Start of Records to process
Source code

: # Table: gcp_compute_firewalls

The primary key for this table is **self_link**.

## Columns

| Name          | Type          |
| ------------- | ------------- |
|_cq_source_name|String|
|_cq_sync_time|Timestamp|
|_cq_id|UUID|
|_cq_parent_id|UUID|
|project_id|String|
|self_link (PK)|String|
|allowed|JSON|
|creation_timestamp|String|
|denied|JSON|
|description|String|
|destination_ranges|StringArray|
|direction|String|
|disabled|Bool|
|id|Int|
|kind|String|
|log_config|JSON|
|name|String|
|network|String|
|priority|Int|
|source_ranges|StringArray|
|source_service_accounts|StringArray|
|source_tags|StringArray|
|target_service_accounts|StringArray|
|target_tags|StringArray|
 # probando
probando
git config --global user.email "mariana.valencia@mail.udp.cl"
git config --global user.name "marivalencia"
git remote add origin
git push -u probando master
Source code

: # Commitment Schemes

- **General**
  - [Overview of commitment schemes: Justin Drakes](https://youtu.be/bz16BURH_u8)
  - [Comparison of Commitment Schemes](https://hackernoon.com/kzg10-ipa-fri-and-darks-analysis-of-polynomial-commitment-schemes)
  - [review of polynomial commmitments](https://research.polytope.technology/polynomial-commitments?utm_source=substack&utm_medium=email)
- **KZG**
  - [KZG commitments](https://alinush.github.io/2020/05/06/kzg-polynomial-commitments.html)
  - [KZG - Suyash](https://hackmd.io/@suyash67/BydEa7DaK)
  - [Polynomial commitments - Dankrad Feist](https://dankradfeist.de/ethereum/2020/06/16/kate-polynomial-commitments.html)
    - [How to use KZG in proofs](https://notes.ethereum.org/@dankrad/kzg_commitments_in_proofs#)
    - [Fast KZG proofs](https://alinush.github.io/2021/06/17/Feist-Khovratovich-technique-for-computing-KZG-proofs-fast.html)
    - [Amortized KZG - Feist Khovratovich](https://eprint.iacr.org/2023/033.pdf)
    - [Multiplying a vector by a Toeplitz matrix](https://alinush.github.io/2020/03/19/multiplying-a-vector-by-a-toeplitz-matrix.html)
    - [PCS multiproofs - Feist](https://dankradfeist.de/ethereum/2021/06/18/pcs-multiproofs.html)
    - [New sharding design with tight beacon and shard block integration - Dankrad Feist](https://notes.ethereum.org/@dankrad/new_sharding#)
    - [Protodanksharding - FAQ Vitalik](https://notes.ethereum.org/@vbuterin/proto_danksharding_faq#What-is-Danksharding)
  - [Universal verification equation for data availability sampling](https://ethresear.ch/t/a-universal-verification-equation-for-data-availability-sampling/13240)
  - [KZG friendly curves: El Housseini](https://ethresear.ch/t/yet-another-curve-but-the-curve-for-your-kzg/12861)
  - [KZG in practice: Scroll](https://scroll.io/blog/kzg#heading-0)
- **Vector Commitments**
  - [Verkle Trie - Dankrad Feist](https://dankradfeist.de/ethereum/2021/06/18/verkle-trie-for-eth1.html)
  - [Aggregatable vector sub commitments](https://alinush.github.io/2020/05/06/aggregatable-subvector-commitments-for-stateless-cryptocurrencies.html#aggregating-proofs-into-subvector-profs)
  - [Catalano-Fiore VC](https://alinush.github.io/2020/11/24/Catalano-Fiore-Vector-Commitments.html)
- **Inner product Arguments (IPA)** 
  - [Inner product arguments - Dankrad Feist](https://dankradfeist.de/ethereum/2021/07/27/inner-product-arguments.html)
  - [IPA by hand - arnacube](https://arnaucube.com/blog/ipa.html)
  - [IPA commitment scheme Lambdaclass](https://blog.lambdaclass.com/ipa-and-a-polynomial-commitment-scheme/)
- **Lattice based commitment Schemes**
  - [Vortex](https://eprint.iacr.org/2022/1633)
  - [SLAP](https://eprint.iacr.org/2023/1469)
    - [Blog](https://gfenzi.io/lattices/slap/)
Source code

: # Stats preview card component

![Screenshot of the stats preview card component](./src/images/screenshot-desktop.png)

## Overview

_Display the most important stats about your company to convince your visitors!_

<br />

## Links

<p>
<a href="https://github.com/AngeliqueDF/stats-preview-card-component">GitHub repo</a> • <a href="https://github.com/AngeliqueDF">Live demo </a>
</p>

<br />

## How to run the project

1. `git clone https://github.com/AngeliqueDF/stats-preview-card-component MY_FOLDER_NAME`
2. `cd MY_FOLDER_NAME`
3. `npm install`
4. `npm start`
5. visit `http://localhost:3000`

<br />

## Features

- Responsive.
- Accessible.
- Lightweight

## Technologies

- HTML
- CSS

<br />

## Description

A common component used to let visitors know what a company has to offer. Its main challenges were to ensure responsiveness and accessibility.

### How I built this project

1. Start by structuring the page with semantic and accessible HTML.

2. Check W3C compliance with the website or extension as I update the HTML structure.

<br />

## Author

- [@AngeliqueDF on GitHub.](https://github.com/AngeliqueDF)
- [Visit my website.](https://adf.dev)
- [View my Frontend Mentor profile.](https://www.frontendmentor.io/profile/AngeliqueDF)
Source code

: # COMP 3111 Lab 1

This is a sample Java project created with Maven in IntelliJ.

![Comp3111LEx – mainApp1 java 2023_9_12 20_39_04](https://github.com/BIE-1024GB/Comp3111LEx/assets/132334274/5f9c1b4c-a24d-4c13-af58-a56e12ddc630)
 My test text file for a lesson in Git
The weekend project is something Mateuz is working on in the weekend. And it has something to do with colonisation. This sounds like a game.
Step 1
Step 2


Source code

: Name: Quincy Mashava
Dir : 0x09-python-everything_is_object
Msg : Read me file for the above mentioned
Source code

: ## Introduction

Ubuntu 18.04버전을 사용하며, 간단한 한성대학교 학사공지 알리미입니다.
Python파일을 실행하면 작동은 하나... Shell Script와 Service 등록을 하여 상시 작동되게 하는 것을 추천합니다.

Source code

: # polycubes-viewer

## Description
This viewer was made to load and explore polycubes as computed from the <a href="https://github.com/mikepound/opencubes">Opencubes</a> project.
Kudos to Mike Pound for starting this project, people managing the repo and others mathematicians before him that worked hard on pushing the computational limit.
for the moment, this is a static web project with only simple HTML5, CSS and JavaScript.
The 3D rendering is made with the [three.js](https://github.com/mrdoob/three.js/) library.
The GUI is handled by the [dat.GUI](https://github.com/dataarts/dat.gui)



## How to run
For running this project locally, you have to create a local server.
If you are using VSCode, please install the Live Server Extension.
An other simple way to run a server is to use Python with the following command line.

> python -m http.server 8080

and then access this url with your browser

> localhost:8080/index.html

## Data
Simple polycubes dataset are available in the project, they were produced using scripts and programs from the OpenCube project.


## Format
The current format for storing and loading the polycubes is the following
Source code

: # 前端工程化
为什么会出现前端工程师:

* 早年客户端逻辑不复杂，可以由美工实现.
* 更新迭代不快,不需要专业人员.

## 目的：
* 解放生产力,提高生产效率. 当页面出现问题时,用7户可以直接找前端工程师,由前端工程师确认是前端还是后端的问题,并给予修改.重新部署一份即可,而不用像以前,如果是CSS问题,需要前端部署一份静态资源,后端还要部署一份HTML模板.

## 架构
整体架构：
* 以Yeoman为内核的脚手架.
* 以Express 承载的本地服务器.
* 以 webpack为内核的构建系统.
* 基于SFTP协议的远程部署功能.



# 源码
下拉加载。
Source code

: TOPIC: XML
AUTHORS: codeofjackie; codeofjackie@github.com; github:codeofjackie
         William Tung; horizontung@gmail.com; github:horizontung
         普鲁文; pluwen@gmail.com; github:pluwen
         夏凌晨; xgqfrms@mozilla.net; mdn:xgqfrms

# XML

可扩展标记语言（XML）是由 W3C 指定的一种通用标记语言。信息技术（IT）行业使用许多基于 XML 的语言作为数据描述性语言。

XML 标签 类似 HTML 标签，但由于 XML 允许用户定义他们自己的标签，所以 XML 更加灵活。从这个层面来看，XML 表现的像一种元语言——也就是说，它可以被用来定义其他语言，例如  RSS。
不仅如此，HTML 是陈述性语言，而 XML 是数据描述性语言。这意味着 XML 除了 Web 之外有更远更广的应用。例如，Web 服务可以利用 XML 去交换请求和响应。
End of Records to process
__Problem to solve__. Out of the records above, pick each line that contains the string "localhost".

__Answer section__.
5. visit `http://localhost:3000`
> localhost:8080/index.html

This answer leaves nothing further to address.